Load testing: Struggling to get more than 50K-60K connections to a Phoenix Channel using Tsung

sb8244 · May 25, 2019, 8:46am

Just checked back into this and read the thread fully. Pretty awesome it is working well on VPS for you now! Sending the heartbeat is definitely important and the effects of not was seen previously.

One thing I didn’t grasp regarding k8s is whether you’re running tsung on k8s or your service on k8s. If tsung is on k8s then it’s possible that outgoing connections are hitting some type of artificial or real system limit that isn’t present with VPS (namely max outgoing port for tsung workers). If tsung is always on VPS then this would of course not be an issue.

praveenperera · May 25, 2019, 3:30pm

Good question I should have made that more clear.

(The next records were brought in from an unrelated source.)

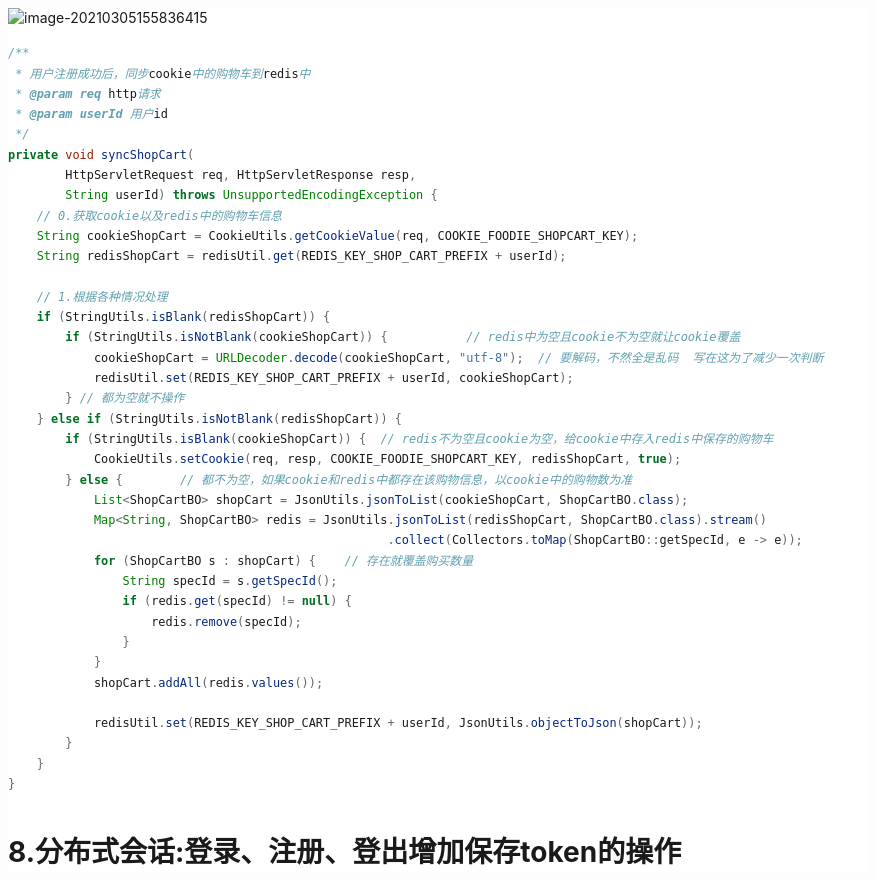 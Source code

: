 

![image-20210305155836415](https://gitee.com/likeloveC/picture_bed/raw/master/img/8.26/20210305155836.png)



```java
/**
 * 用户注册成功后，同步cookie中的购物车到redis中
 * @param req http请求
 * @param userId 用户id
 */
private void syncShopCart(
        HttpServletRequest req, HttpServletResponse resp,
        String userId) throws UnsupportedEncodingException {
    // 0.获取cookie以及redis中的购物车信息
    String cookieShopCart = CookieUtils.getCookieValue(req, COOKIE_FOODIE_SHOPCART_KEY);
    String redisShopCart = redisUtil.get(REDIS_KEY_SHOP_CART_PREFIX + userId);

    // 1.根据各种情况处理
    if (StringUtils.isBlank(redisShopCart)) {
        if (StringUtils.isNotBlank(cookieShopCart)) {           // redis中为空且cookie不为空就让cookie覆盖
            cookieShopCart = URLDecoder.decode(cookieShopCart, "utf-8");  // 要解码，不然全是乱码  写在这为了减少一次判断
            redisUtil.set(REDIS_KEY_SHOP_CART_PREFIX + userId, cookieShopCart);
        } // 都为空就不操作
    } else if (StringUtils.isNotBlank(redisShopCart)) {
        if (StringUtils.isBlank(cookieShopCart)) {  // redis不为空且cookie为空，给cookie中存入redis中保存的购物车
            CookieUtils.setCookie(req, resp, COOKIE_FOODIE_SHOPCART_KEY, redisShopCart, true);
        } else {        // 都不为空，如果cookie和redis中都存在该购物信息，以cookie中的购物数为准
            List<ShopCartBO> shopCart = JsonUtils.jsonToList(cookieShopCart, ShopCartBO.class);
            Map<String, ShopCartBO> redis = JsonUtils.jsonToList(redisShopCart, ShopCartBO.class).stream()
                                                     .collect(Collectors.toMap(ShopCartBO::getSpecId, e -> e));
            for (ShopCartBO s : shopCart) {    // 存在就覆盖购买数量
                String specId = s.getSpecId();
                if (redis.get(specId) != null) {
                    redis.remove(specId);
                }
            }
            shopCart.addAll(redis.values());

            redisUtil.set(REDIS_KEY_SHOP_CART_PREFIX + userId, JsonUtils.objectToJson(shopCart));
        }
    }
}
```





# 8.分布式会话:登录、注册、登出增加保存token的操作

The tsung controllers and workers are always running on VPS.

I have a little escript that I use to provision and setup (install tsung, setup hostnames and limits) on digitalocean. I use that whenever I run a load test, and then I immediately take them down after the test.

sb8244 · May 25, 2019, 4:03pm

Oh interesting then. So tsung configuration has remained static but the difference is so large.

You said that it’s not maxing out CPU/memory on k8s and I assume you’re not seeing errors. It could be worth logging out the number of created processes per second on the elixir side to see if somehow the heartbeat isn’t making it through? If you see a steady process created per minute but there’s a ceiling of active connections, it could indicate churn. If there’s no created processes after a certain point then it could indicate that the connections stop making it to the server after a point

praveenperera · May 25, 2019, 4:20pm

Yes that’s right I used the same configuration. I am not using heartbearts, instead I set the timeout on the phoenix side to :infinity.

I suppose I should try it again with heartbeats instead. That makes more sense than increasing the timeout.

It could be worth logging out the number of created processes per second on the elixir side to see if somehow the heartbeat isn’t making it through? If you see a steady process created per minute but there’s a ceiling of active connections, it could indicate churn. If there’s no created processes after a certain point then it could indicate that the connections stop making it to the server after a point

Thanks for the feedback I will try that as well. Now that I have a benchmark I am trying to optimize the actual app as much as possible on bare VPS. Once that is done I will go back to trying to figure out the issues with K8s.